Bugzilla – Bug 1189
nsd queries over tcp regularly get tcp connection reset or end of file responses
Last modified: 2017-01-04 18:53:08 CET
Created attachment 371 [details]
debug with connection reset, we also get "end of file" on other requests but this is not in this log
We tested nsd-4.1.12-1.el6.x86_64 on a 2.6.32-642.4.2.el6.x86_64 kernel (CentOS 6.8)
However if we do a query every second over tcp for the SOA of a configured zone, we regularly get "end of file" or "connection reset" response. This query every second has been run locally on the machine as well as remote, but both yield the same results.
Nothing abnormal has been logged via verbose: 2 setting
This happens roughly every 10 minutes, but can be less or more.
rrl ratelimiting was disabled.
We also monitored system calls to the kernel and the moment we get a "connection reset" this is also reported by the kernel as nsd sending an tcp_send_active_reset.
When we get a "end of file" response from dig, this is not logged by the kernel as a tcp reset.
Any idea what is going on?
See attachment for debug
After some further troubleshooting, we seemed to have isolated the root cause of this behavior.
We have another zone configured in the same nsd instance that regularly gets notified for IXFR. Roughly once a minute.
The failing tcp queries as described below always happen exactly at the pulling of the IXFR over tcp and the NSD internals reloading afterwards.
If we disable all dynamic updates all our normal tcp queries were successful.
This seems like a bug? Can this be looked into?
Thank you Sven,
When a NSD server reloads, it forks of new server processes with the new database to serve. The old server processes, still containing the old database are then killed by sending it a NSD_QUIT signal. A server process will quit immediately when it receives this signal.
Unlike UDP, TCP requests can take more than a single processing iteration in a server process to complete. A server process might still have unfinished TCP sessions when it receives a NSD_QUIT signal because of a reload. Those TCP sessions will then close because the process is terminating.
We need to consider how to handle finishing TCP sessions within NSD's forking server processes design, so this issue will not be resolved on a very short notice. Thanks a lot for bringing it to our attention though, because with the increasing interest and demand for TCP with DNS, this is really something that needs to be addressed.

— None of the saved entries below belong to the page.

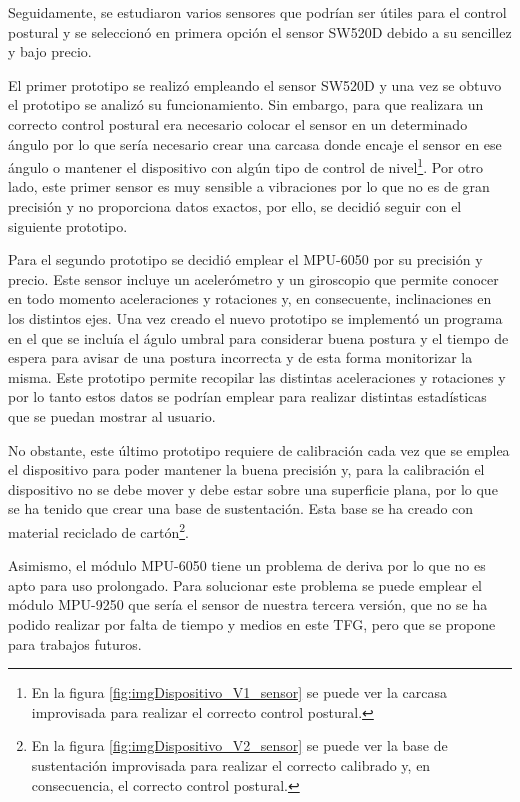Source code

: Seguidamente, se estudiaron varios sensores que podrían ser útiles para el control postural y se seleccionó en primera opción el sensor SW520D debido a su sencillez y bajo precio.

El primer prototipo se realizó empleando el sensor SW520D y una vez se obtuvo el prototipo se analizó su funcionamiento. Sin embargo, para que realizara un correcto control postural era necesario colocar el sensor en un determinado ángulo por lo que sería necesario crear una carcasa donde encaje el sensor en ese ángulo o mantener el dispositivo con algún tipo de control de nivel\footnote{En la figura \ref{fig:imgDispositivo_V1_sensor} se puede ver la carcasa improvisada para realizar el correcto control postural.}. Por otro lado, este primer sensor es muy sensible a vibraciones por lo que no es de gran precisión y no proporciona datos exactos, por ello, se decidió seguir con el siguiente prototipo.

Para el segundo prototipo se decidió emplear el MPU-6050 por su precisión y precio. Este sensor incluye un acelerómetro y un giroscopio que permite conocer en todo momento aceleraciones y rotaciones y, en consecuente, inclinaciones en los distintos ejes. Una vez creado el nuevo prototipo se implementó un programa en el que se incluía el águlo umbral para considerar buena postura y el tiempo de espera para avisar de una postura incorrecta y de esta forma monitorizar la misma. Este prototipo permite recopilar las distintas aceleraciones y rotaciones y por lo tanto estos datos se podrían emplear para realizar distintas estadísticas que se puedan mostrar al usuario.

No obstante, este último prototipo requiere de calibración cada vez que se emplea el dispositivo para poder mantener la buena precisión y, para la calibración el dispositivo no se debe mover y debe estar sobre una superficie plana, por lo que se ha tenido que crear una base de sustentación. Esta base se ha creado con material reciclado de cartón\footnote{En la figura \ref{fig:imgDispositivo_V2_sensor} se puede ver la base de sustentación improvisada para realizar el correcto calibrado y, en consecuencia, el correcto control postural.}.

Asimismo, el módulo MPU-6050 tiene un problema de deriva por lo que no es apto para uso prolongado. Para solucionar este problema se puede emplear el módulo MPU-9250 que sería el sensor de nuestra tercera versión, que no se ha podido realizar por falta de tiempo y medios en este TFG, pero que se propone para trabajos futuros.




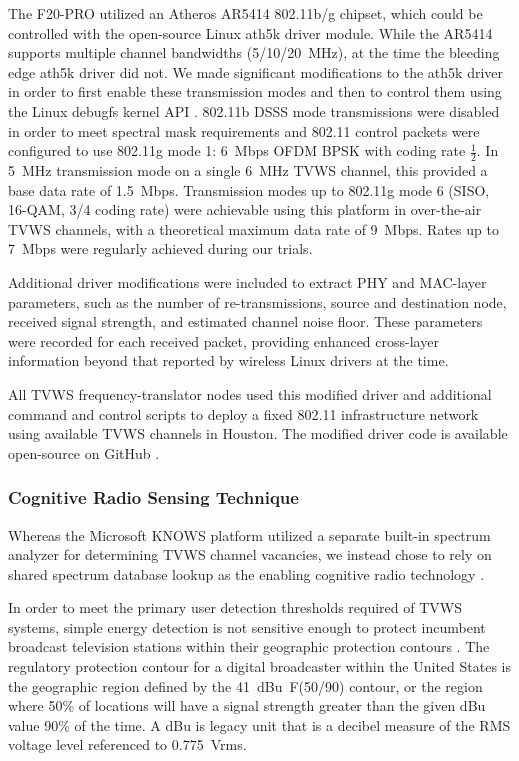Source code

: 	The F20-PRO utilized an Atheros AR5414 802.11b/g chipset, which could be controlled with the open-source Linux ath5k driver module.
	While the AR5414 supports multiple channel bandwidths (5/10/20~MHz), at the time the bleeding edge ath5k driver did not.
	We made significant modifications to the ath5k driver in order to first enable these transmission modes and then to control them using the Linux debugfs kernel API \cite{vipin2010analysis}.
	802.11b \ac{DSSS} mode transmissions were disabled in order to meet spectral mask requirements and 802.11 control packets were configured to use 802.11g mode 1: 6~Mbps \ac{OFDM} \ac{BPSK} with coding rate $\frac{1}{2}$.
	In 5~MHz transmission mode on a single 6~MHz \ac{TVWS} channel, this provided a base data rate of 1.5~Mbps.
	Transmission modes up to 802.11g mode 6 (SISO, 16-QAM, 3/4 coding rate) were achievable using this platform in over-the-air \ac{TVWS} channels, with a theoretical maximum data rate of 9~Mbps. Rates up to 7~Mbps were regularly achieved during our trials.
	
	Additional driver modifications were included to extract \ac{PHY} and \ac{MAC}-layer parameters, such as the number of re-transmissions, source and destination node, received signal strength, and estimated channel noise floor.
	These parameters were recorded for each received packet, providing enhanced cross-layer information beyond that reported by wireless Linux drivers at the time.
	
	All \ac{TVWS} frequency-translator nodes used this modified driver and additional command and control scripts to deploy a fixed 802.11 infrastructure network using available \ac{TVWS} channels in Houston.
	The modified driver code is available open-source on GitHub \cite{guerra2013ath5kmod}.
	
\subsubsection{Cognitive Radio Sensing Technique}
	Whereas the Microsoft KNOWS platform \cite{narlanka2007hardware} utilized a separate built-in spectrum analyzer for determining TVWS channel vacancies, we instead chose to rely on shared spectrum database lookup as the enabling cognitive radio technology \cite{flores2013ieee80211af}.

	In order to meet the primary user detection thresholds required of TVWS systems, simple energy detection is not sensitive enough to protect incumbent broadcast television stations within their geographic protection contours \cite{wu2000comparison, gautier2011cyclostationarity, shellhammer2008spectrum}.
	The regulatory protection contour \cite{hessar2015capacity} for a digital broadcaster within the United States is the geographic region defined by the 41~dBu~F(50/90) contour, or the region where 50\% of locations will have a signal strength greater than the given dBu value 90\% of the time.
	A dBu is legacy unit that is a decibel measure of the \ac{RMS} voltage level referenced to 0.775~Vrms.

Does this issue cause operational problems for you?
Thanks for your reply. Makes things clear.
It isn't causing major operational issues for us now, but with the increased attention to TCP in the future we are more closely following this up. We did not see this behavior in, for example, our bind test servers. So we thought it was worth investigating where the root cause came from.
Do you have rough ETA when this can be fixed? For now a suggestion is to add this to the documentation?
We scheduled the design considerations for January next year, so roughly estimating one or one and a half month effort, I roughly expect this to be resolved in February.
(In reply to sven.vandyck from comment #3)
> Thanks for your reply. Makes things clear.
> It isn't causing major operational issues for us now, but with the increased
> attention to TCP in the future we are more closely following this up. We did
> not see this behavior in, for example, our bind test servers. So we thought
> it was worth investigating where the root cause came from.
> Do you have rough ETA when this can be fixed? For now a suggestion is to add
> this to the documentation?
I think this config setting may solve the issue for you, the xfrd-reload-timeout: 1 is set at one second, and perhaps it should be set at 10 seconds. The frequent reloads are interrupting the other work. If it was every 10 seconds, the issue would be a lot less, or even perhaps not even there. Perhaps this tweak solves the issue for you?
Best regards, Wouter
We will try this setting